# DIRECTIONS
Select and copy out every line in the records containing "begin".

───── SOURCE MATERIAL ─────

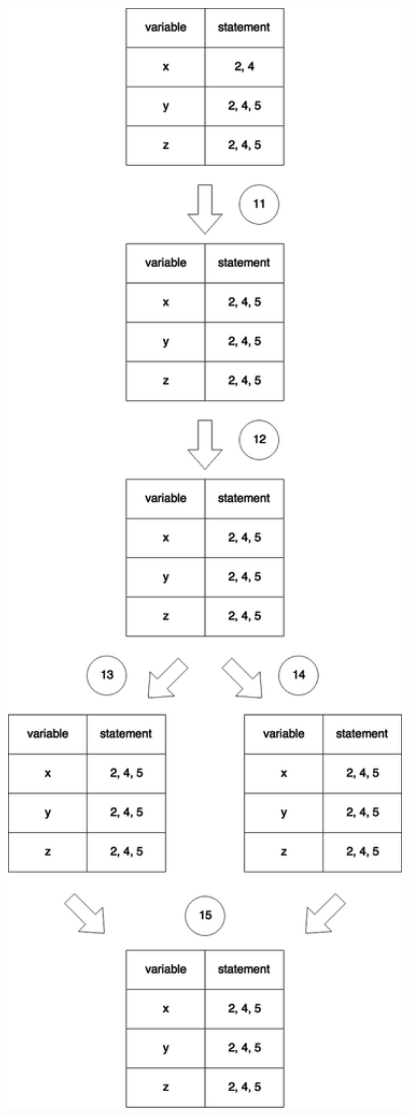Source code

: \documentclass[12pt]{article}
\begin{document}
{{{{{{{{{{{{{{\begin{center}
\noindent
\begin{minipage}{15em}
\begin{flushleft}
\noindent
\includegraphics[width=1.15\textwidth]{affects3.png}

\end{flushleft}
\end{minipage}
\end{center}}}}}}}}}}}}}}}
\end{document}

─────

# OUTPUT BELOW
\begin{document}
{{{{{{{{{{{{{{\begin{center}
\begin{minipage}{15em}
\begin{flushleft}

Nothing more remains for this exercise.